Pakistan’s anti-smog squads target Lahore factories for emissions. environmental news

Anti-Smog Squad vans chug through suffocating traffic in Lahore, on their way to track down factories emitting smoke – a seemingly futile task in one most polluted cities in the world,



Inside the white vehicle sits an armed escort guarding the six team members, who hold a list of the locations they plan to visit that day.

They scan the gray, heavy sky for telltale plumes of toxic fumes that indicate a factory is breaking environmental laws.



Commuters make their way along the road amid foggy conditions in Lahore [Arif Ali/AFP]

“All we have to do is follow the smoke to reach the source, we don’t even need the lists,” says Ali Ejaz, the environmental department official in charge of the new operation. mid-December.

Operation Five Squad is the latest attempt by authorities in Lahore near the border with India to curb an annual pollution spike This has left more than 11 million residents gasping for air.



Ejaz says they intend to visit 300 industrial factories in the sprawling metropolis that have been blamed for the worst emissions.

Interactive- Polluted Cities(al Jazeera)

air quality in india And Pakistan has gotten worse in recent years, with dangerous winter pollution caused by low-grade diesel fumes and colder temperatures from seasonal crop fumes.



Lahore is regularly ranked as one of the most polluted urban centers in the world and often tops daily rankings.

Hazardous air quality can cause shortness of breath that ranges from restlessness to respiratory tract and heart diseases.

But officials have been slow to act, blaming India for the smog or claiming the figures have been exaggerated.

This year, pollution has settled earlier than usual, blanketing the city in stagnant, filthy gray air for days. Last week, provincial chief minister Usman Buzdar called it a “disaster”.

Environment Department’s Anti-Smog Squad officials prepare to seal a steel factory in Lahore for violating pollution rules [Arif Ali/AFP]

closed at gunpoint

On a recent mission, one of five teams travels to a neighborhood where smoke emanates from the many factories and mills operating amid the city’s densely populated.

“It is clear that factories are using substandard fuel. These gases are unbearable for people breathing problemsTeam leader Sajid Ali said.

The air is a thick grey, and even with a mask on it is difficult to breathe. There are big gates at the entrances of the factories, where the streets are littered with garbage.

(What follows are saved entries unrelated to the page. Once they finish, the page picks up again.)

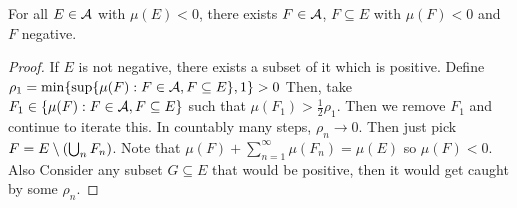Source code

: \begin{theorem}
    For all $E \in \mathcal{A}$ with $\mu(E) < 0$,
    there exists $F \in \mathcal{A}$, $F \subseteq E$ with $\mu(F) < 0$
    and $F$ negative.
    \begin{proof}
        If $E$ is not negative, there exists a subset of it which is positive.
        Define $\rho_1 = \min\{\sup\{\mu(F): F \in \mathcal{A}, F \subseteq E\}, 1\} > 0$
        Then, take $F_1 \in \{\mu(F): F \in \mathcal{A}, F \subseteq E\}$ such that $\mu(F_1) > \frac{1}{2} \rho_1$.
        Then we remove $F_1$ and continue to iterate this. In countably many steps, $\rho_n \to 0$.
        Then just pick $F = E \setminus \qty(\bigcup_{n} F_n)$. Note that
        $\mu(F) + \sum_{n = 1}^{\infty} \mu(F_n) = \mu(E)$ so $\mu(F) < 0$. Also
        Consider any subset $G \subseteq E$ that would be positive, then it would get caught by some $\rho_n$.
    \end{proof}
\end{theorem}

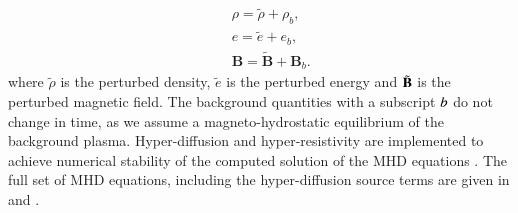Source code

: \documentclass[preprint,authoryear,12pt]{elsarticle}
\begin{document}
\begin{eqnarray}
&& \rho = \tilde{\rho}+\rho_b, \nonumber \\
&& e = \tilde{e}+e_b,  \nonumber \\
&& {\mathbf B} = \tilde{\mathbf B}+{\mathbf B}_b.  \nonumber 
\end{eqnarray}
where $\tilde{\rho}$ is the  perturbed density,  $\tilde{e}$ is the perturbed energy and $\tilde{\bf B}$  is the perturbed magnetic field. The background quantities with a subscript $\it{b}$ do not change in time, as we assume a magneto-hydrostatic equilibrium of the background plasma. Hyper-diffusion and hyper-resistivity are implemented to achieve numerical stability of the computed solution of the MHD equations \citep[see for example][]{Caunt2001}.  The full set of MHD equations, including the hyper-diffusion source terms are given in \citet{Griffiths2015} and \citet{Shelyag2008}.
\end{document}
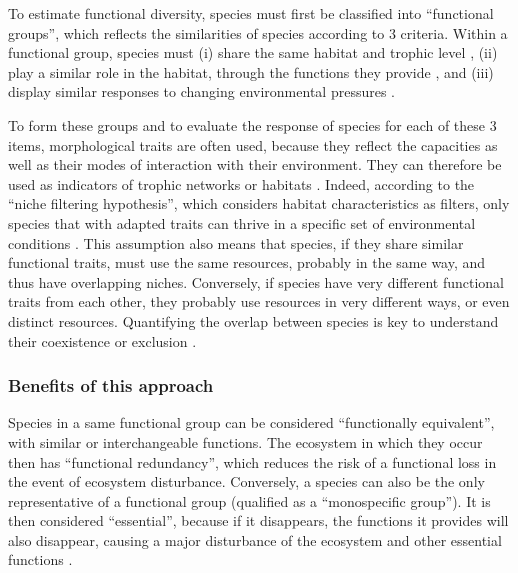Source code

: To estimate functional diversity, species must first be classified into ``functional groups'', which reflects the similarities of species according to 3 criteria. Within a functional group, species must (i) share the same habitat and trophic level \citep{brindamour2016}, (ii) play a similar role in the habitat, through the functions they provide \citep{dumay2004,mejri2009}, and (iii) display similar responses to changing environmental pressures \citep{brindamour2016,dumay2004,mejri2009}.

To form these groups and to evaluate the response of species for each of these 3 items, morphological traits are often used, because they reflect the capacities as well as their modes of interaction with their environment. They can therefore be used as indicators of trophic networks or habitats \citep{brindamour2016}. Indeed, according to the “niche filtering hypothesis”, which considers habitat characteristics as filters, only species that with adapted traits can thrive in a specific set of environmental conditions \citep{brindamour2011,zobel1997}. This assumption also means that species, if they share similar functional traits, must use the same resources, probably in the same way, and thus have overlapping niches. Conversely, if species have very different functional traits from each other, they probably use resources in very different ways, or even distinct resources. Quantifying the overlap between species is key to understand their coexistence or exclusion \citep{costa-pereira2019}.

\subsubsection{Benefits of this approach}

Species in a same functional group can be considered ``functionally equivalent'', with similar or interchangeable functions. The ecosystem in which they occur then has ``functional redundancy'', which reduces the risk of a functional loss in the event of ecosystem disturbance. Conversely, a species can also be the only representative of a functional group (qualified as a ``monospecific group''). It is then considered ``essential'', because if it disappears, the functions it provides will also disappear, causing a major disturbance of the ecosystem and other essential functions \citep{mejri2009}. 

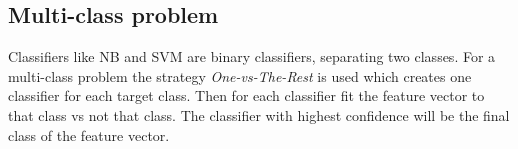 \subsection{Multi-class problem}
Classifiers like NB and SVM are binary classifiers, separating two classes. For a multi-class problem the strategy \emph{One-vs-The-Rest} is used which creates one classifier for each target class. Then for each classifier fit the feature vector to that class vs not that class. The classifier with highest confidence will be the final class of the feature vector.
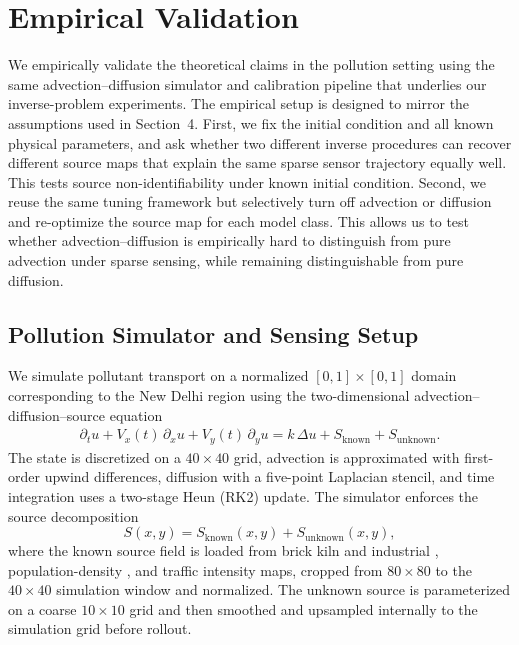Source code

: \section{Empirical Validation}
\label{sec:empirical_validation}

We empirically validate the theoretical claims in the pollution setting using the same advection--diffusion simulator and calibration pipeline that underlies our inverse-problem experiments. The empirical setup is designed to mirror the assumptions used in Section~4. First, we fix the initial condition and all known physical parameters, and ask whether two different inverse procedures can recover different source maps that explain the same sparse sensor trajectory equally well. This tests source non-identifiability under known initial condition. Second, we reuse the same tuning framework but selectively turn off advection or diffusion and re-optimize the source map for each model class. This allows us to test whether advection--diffusion is empirically hard to distinguish from pure advection under sparse sensing, while remaining distinguishable from pure diffusion.

\subsection{Pollution Simulator and Sensing Setup}
\label{subsec:pollution_setup}

We simulate pollutant transport on a normalized $[0,1]\times[0,1]$ domain corresponding to the New Delhi region using the two-dimensional advection--diffusion--source equation
\begin{align}
\partial_t u + V_x(t)\,\partial_x u + V_y(t)\,\partial_y u
= k\,\Delta u + S_{\mathrm{known}} + S_{\mathrm{unknown}}. \nonumber
\end{align}
The state is discretized on a $40\times 40$ grid, advection is approximated with first-order upwind differences, diffusion with a five-point Laplacian stencil, and time integration uses a two-stage Heun (RK2) update. The simulator enforces the source decomposition
\begin{equation}
S(x,y) = S_{\mathrm{known}}(x,y) + S_{\mathrm{unknown}}(x,y), \nonumber
\end{equation}
where the known source field is loaded from brick kiln and industrial \citep{GUTTIKUNDA2013101}, population-density \citep{ColumbiaUniversity2018}, and traffic intensity \citep{google_maps} maps, cropped from $80\times 80$ to the $40\times 40$ simulation window and normalized. The unknown source is parameterized on a coarse $10\times 10$ grid and then smoothed and upsampled internally to the simulation grid before rollout.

As the team first enters the factory, they can tell that the polluting furnaces have just been extinguished—they’re still red-hot, and the newly forged steel rods are resting on the ground to cool off.

Squad members ask about fuel and machinery.

It emerges that this factory does not have a “scrubber”, a device that removes industrial pollutants from exhaust streams. They swiftly closed it and its workers were evacuated under the watchful eye of armed escort.

This time they went out quietly. But that’s not always the case, says environmental officer Ejaz, who describes these “shooting incidents” as punishing his employees.

Although the squad is backed by legal powers, a lawyer threatens action and instead the two parties agree to shut down only the machinery and not the factory itself.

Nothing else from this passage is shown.